GameStop’s plan to shutter up to 200 stores could adversely affect commercial mortgage-backed securities loans with a combined allocated property balance of almost $42 million, according to Morningstar Credit Ratings.
A team of analysts from the company and its recently acquired DBRS subsidiary identified the loans as most at risk based on either their low debt-service coverage ratios, the low occupancy rates of their collateral properties, or the fact that they were within five miles of another GameStop store.
“Morningstar Credit Ratings LLC (DBRS Morningstar) believes that GameStop Inc.’s impending store closures could adversely affect already underperforming retail properties even though the risk to commercial mortgage-backed securities with exposure to the retailer are minimal,” the analysts said in a report published Monday.

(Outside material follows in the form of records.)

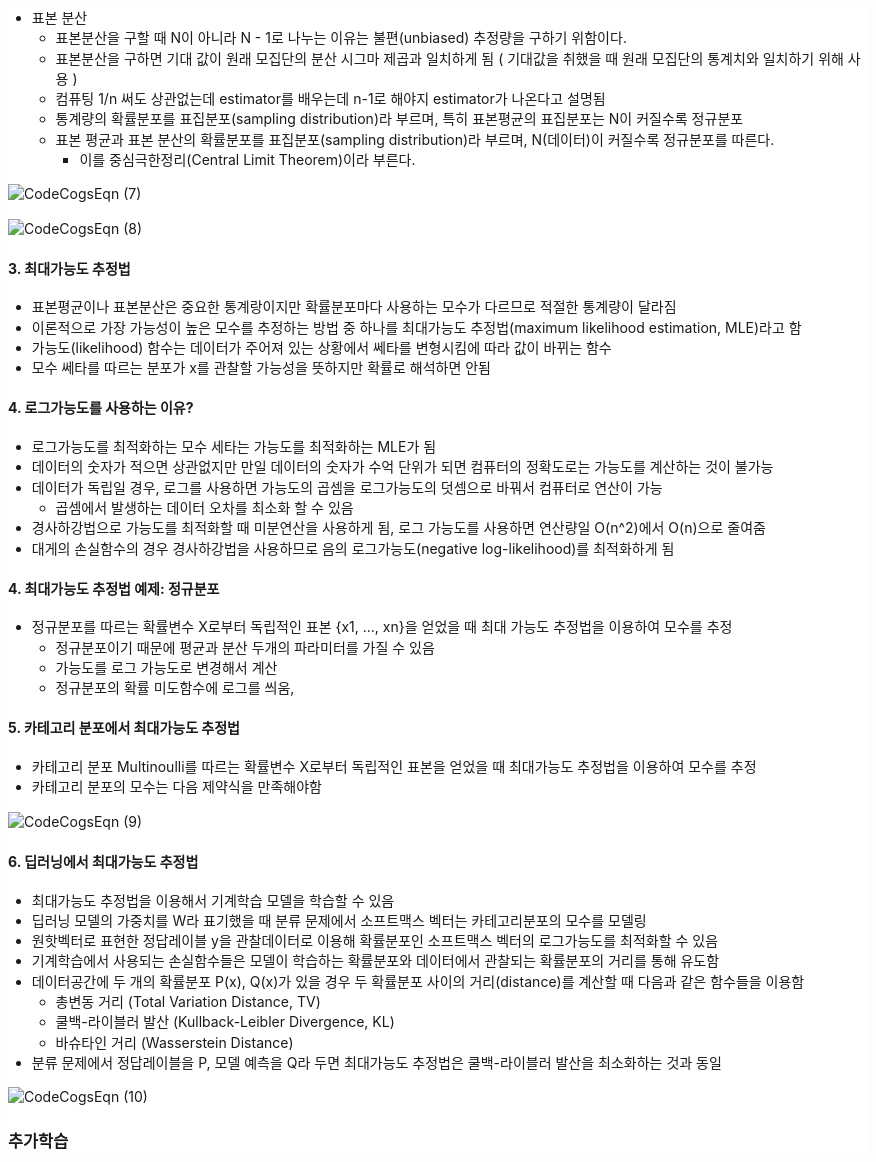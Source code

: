 + 표본 분산 
    + 표본분산을 구할 때 N이 아니라 N - 1로 나누는 이유는 불편(unbiased) 추정량을 구하기 위함이다.
    + 표본분산을 구하면 기대 값이 원래 모집단의 분산 시그마 제곱과 일치하게 됨 ( 기대값을 취했을 때 원래 모집단의 통계치와 일치하기 위해 사용 )
    + 컴퓨팅 1/n 써도 상관없는데 estimator를 배우는데 n-1로 해야지 estimator가 나온다고 설명됨
    + 통계량의 확률분포를 표집분포(sampling distribution)라 부르며, 특히 표본평균의 표집분포는 N이 커질수록 정규분포 
    + 표본 평균과 표본 분산의 확률분포를 표집분포(sampling distribution)라 부르며, N(데이터)이 커질수록 정규분포를 따른다.
        + 이를 중심극한정리(Central Limit Theorem)이라 부른다.

![CodeCogsEqn (7)](https://user-images.githubusercontent.com/44515744/106233277-76292d00-6239-11eb-9e4d-b474a07ed344.gif)

![CodeCogsEqn (8)](https://user-images.githubusercontent.com/44515744/106233333-9b1da000-6239-11eb-9369-d80e66c3d231.gif)

#### 3. 최대가능도 추정법
+ 표본평균이나 표본분산은 중요한 통계랑이지만 확률분포마다 사용하는 모수가 다르므로 적절한 통계량이 달라짐
+ 이론적으로 가장 가능성이 높은 모수를 추정하는 방법 중 하나를 최대가능도 추정법(maximum likelihood estimation, MLE)라고 함
+ 가능도(likelihood) 함수는 데이터가 주어져 있는 상황에서 쎄타를 변형시킴에 따라 값이 바뀌는 함수
+ 모수 쎄타를 따르는 분포가 x를 관찰할 가능성을 뜻하지만 확률로 해석하면 안됨

#### 4. 로그가능도를 사용하는 이유?
+ 로그가능도를 최적화하는 모수 세타는 가능도를 최적화하는 MLE가 됨
+ 데이터의 숫자가 적으면 상관없지만 만일 데이터의 숫자가 수억 단위가 되면 컴퓨터의 정확도로는 가능도를 계산하는 것이 불가능
+ 데이터가 독립일 경우, 로그를 사용하면 가능도의 곱셈을 로그가능도의 덧셈으로 바꿔서 컴퓨터로 연산이 가능
    + 곱셈에서 발생하는 데이터 오차를 최소화 할 수 있음
+ 경사하강법으로 가능도를 최적화할 때 미분연산을 사용하게 됨, 로그 가능도를 사용하면 연산량일 O(n^2)에서 O(n)으로 줄여줌
+ 대게의 손실함수의 경우 경사하강법을 사용하므로 음의 로그가능도(negative log-likelihood)를 최적화하게 됨

#### 4. 최대가능도 추정법 예제: 정규분포
+ 정규분포를 따르는 확률변수 X로부터 독립적인 표본 {x1, ..., xn}을 얻었을 때 최대 가능도 추정법을 이용하여 모수를 추정
    + 정규분포이기 때문에 평균과 분산 두개의 파라미터를 가질 수 있음
    + 가능도를 로그 가능도로 변경해서 계산
    + 정규분포의 확률 미도함수에 로그를 씌움, 

#### 5. 카테고리 분포에서 최대가능도 추정법
+ 카테고리 분포 Multinoulli를 따르는 확률변수 X로부터 독립적인 표본을 얻었을 때 최대가능도 추정법을 이용하여 모수를 추정
+ 카테고리 분포의 모수는 다음 제약식을 만족해야함

![CodeCogsEqn (9)](https://user-images.githubusercontent.com/44515744/106241920-2f8ffe80-624a-11eb-829d-c3dd4c27fe43.gif)

#### 6. 딥러닝에서 최대가능도 추정법
+ 최대가능도 추정법을 이용해서 기계학습 모델을 학습할 수 있음
+ 딥러닝 모델의 가중치를 W라 표기했을 때 분류 문제에서 소프트맥스 벡터는 카테고리분포의 모수를 모델링
+ 원핫벡터로 표현한 정답레이블 y을 관찰데이터로 이용해 확률분포인 소프트맥스 벡터의 로그가능도를 최적화할 수 있음
+ 기계학습에서 사용되는 손실함수들은 모델이 학습하는 확률분포와 데이터에서 관찰되는 확률분포의 거리를 통해 유도함
+ 데이터공간에 두 개의 확률분포 P(x), Q(x)가 있을 경우 두 확률분포 사이의 거리(distance)를 계산할 때 다음과 같은 함수들을 이용함
    + 총변동 거리 (Total Variation Distance, TV)
    + 쿨백-라이블러 발산 (Kullback-Leibler Divergence, KL)
    + 바슈타인 거리 (Wasserstein Distance)
+ 분류 문제에서 정답레이블을 P, 모델 예측을 Q라 두면 최대가능도 추정법은 쿨백-라이블러 발산을 최소화하는 것과 동일

![CodeCogsEqn (10)](https://user-images.githubusercontent.com/44515744/106243404-b2b25400-624c-11eb-90a5-236da2407005.gif)

### 추가학습
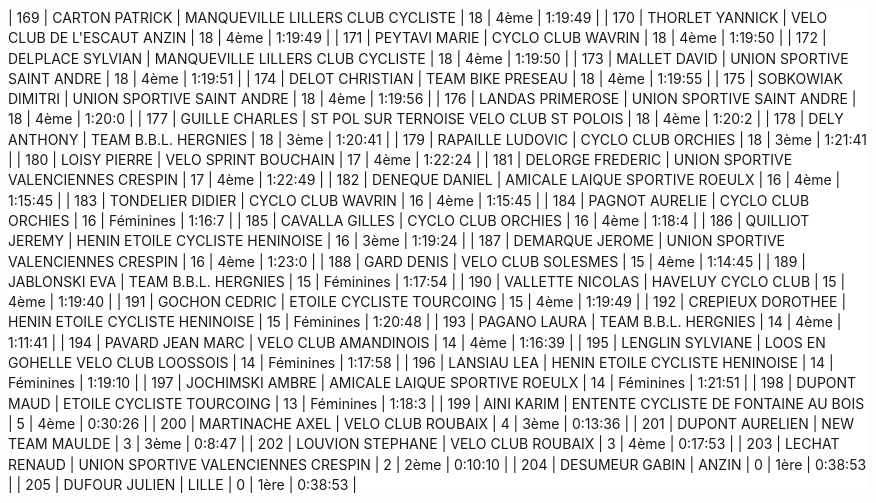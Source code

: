 | 169 | CARTON PATRICK | MANQUEVILLE LILLERS CLUB CYCLISTE | 18 | 4ème | 1:19:49 | 
| 170 | THORLET YANNICK | VELO CLUB DE L'ESCAUT ANZIN | 18 | 4ème | 1:19:49 | 
| 171 | PEYTAVI MARIE | CYCLO CLUB WAVRIN | 18 | 4ème | 1:19:50 | 
| 172 | DELPLACE SYLVIAN | MANQUEVILLE LILLERS CLUB CYCLISTE | 18 | 4ème | 1:19:50 | 
| 173 | MALLET DAVID | UNION SPORTIVE SAINT ANDRE | 18 | 4ème | 1:19:51 | 
| 174 | DELOT CHRISTIAN | TEAM BIKE PRESEAU | 18 | 4ème | 1:19:55 | 
| 175 | SOBKOWIAK DIMITRI | UNION SPORTIVE SAINT ANDRE | 18 | 4ème | 1:19:56 | 
| 176 | LANDAS PRIMEROSE | UNION SPORTIVE SAINT ANDRE | 18 | 4ème | 1:20:0 | 
| 177 | GUILLE CHARLES | ST POL SUR TERNOISE VELO CLUB ST POLOIS | 18 | 4ème | 1:20:2 | 
| 178 | DELY ANTHONY | TEAM B.B.L. HERGNIES | 18 | 3ème | 1:20:41 | 
| 179 | RAPAILLE LUDOVIC | CYCLO CLUB ORCHIES | 18 | 3ème | 1:21:41 | 
| 180 | LOISY PIERRE | VELO SPRINT BOUCHAIN | 17 | 4ème | 1:22:24 | 
| 181 | DELORGE FREDERIC | UNION SPORTIVE VALENCIENNES CRESPIN | 17 | 4ème | 1:22:49 | 
| 182 | DENEQUE DANIEL | AMICALE LAIQUE SPORTIVE  ROEULX | 16 | 4ème | 1:15:45 | 
| 183 | TONDELIER DIDIER | CYCLO CLUB WAVRIN | 16 | 4ème | 1:15:45 | 
| 184 | PAGNOT AURELIE | CYCLO CLUB ORCHIES | 16 | Féminines | 1:16:7 | 
| 185 | CAVALLA GILLES | CYCLO CLUB ORCHIES | 16 | 4ème | 1:18:4 | 
| 186 | QUILLIOT JEREMY | HENIN ETOILE CYCLISTE HENINOISE | 16 | 3ème | 1:19:24 | 
| 187 | DEMARQUE JEROME | UNION SPORTIVE VALENCIENNES CRESPIN | 16 | 4ème | 1:23:0 | 
| 188 | GARD DENIS | VELO CLUB SOLESMES | 15 | 4ème | 1:14:45 | 
| 189 | JABLONSKI EVA | TEAM B.B.L. HERGNIES | 15 | Féminines | 1:17:54 | 
| 190 | VALLETTE NICOLAS | HAVELUY CYCLO CLUB | 15 | 4ème | 1:19:40 | 
| 191 | GOCHON CEDRIC | ETOILE CYCLISTE TOURCOING | 15 | 4ème | 1:19:49 | 
| 192 | CREPIEUX DOROTHEE | HENIN ETOILE CYCLISTE HENINOISE | 15 | Féminines | 1:20:48 | 
| 193 | PAGANO LAURA | TEAM B.B.L. HERGNIES | 14 | 4ème | 1:11:41 | 
| 194 | PAVARD JEAN MARC | VELO CLUB AMANDINOIS | 14 | 4ème | 1:16:39 | 
| 195 | LENGLIN SYLVIANE | LOOS EN GOHELLE VELO CLUB LOOSSOIS | 14 | Féminines | 1:17:58 | 
| 196 | LANSIAU LEA | HENIN ETOILE CYCLISTE HENINOISE | 14 | Féminines | 1:19:10 | 
| 197 | JOCHIMSKI AMBRE | AMICALE LAIQUE SPORTIVE  ROEULX | 14 | Féminines | 1:21:51 | 
| 198 | DUPONT MAUD | ETOILE CYCLISTE TOURCOING | 13 | Féminines | 1:18:3 | 
| 199 | AINI KARIM | ENTENTE CYCLISTE DE FONTAINE AU BOIS | 5 | 4ème | 0:30:26 | 
| 200 | MARTINACHE AXEL | VELO CLUB ROUBAIX | 4 | 3ème | 0:13:36 | 
| 201 | DUPONT AURELIEN | NEW TEAM MAULDE | 3 | 3ème | 0:8:47 | 
| 202 | LOUVION STEPHANE | VELO CLUB ROUBAIX | 3 | 4ème | 0:17:53 | 
| 203 | LECHAT RENAUD | UNION SPORTIVE VALENCIENNES CRESPIN | 2 | 2ème | 0:10:10 | 
| 204 | DESUMEUR GABIN | ANZIN | 0 | 1ère | 0:38:53 | 
| 205 | DUFOUR JULIEN | LILLE | 0 | 1ère | 0:38:53 |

GameStop hasn’t identified which stores it will shut. As it continues to close locations to address worse-than-expected sales projections, it’s likely it will target ones with the aforementioned characteristics.
The videogame retailer is one of the five largest tenants in 112 properties that serve as securitized commercial mortgage collateral with an allocated balance of more than $383 million.
Within that population of loans, 49 commercial mortgages with a combined allocated balance of over $147 million are backed by collateral properties close to another GameStop location. However, many of these properties have a mitigating characteristic that could help preserve performance if a store closes.
“In most instances, the risk is offset by the retailer’s relatively small space with only four stores comprising more than 20% of the gross leasable area,” the DBRS Morningstar analysts noted.
The five largest loans analysts identified as at-risk have balances ranging from $3 million to almost $7 million.
Thereare currently in excess of 3,700 GameStop stores in the United States.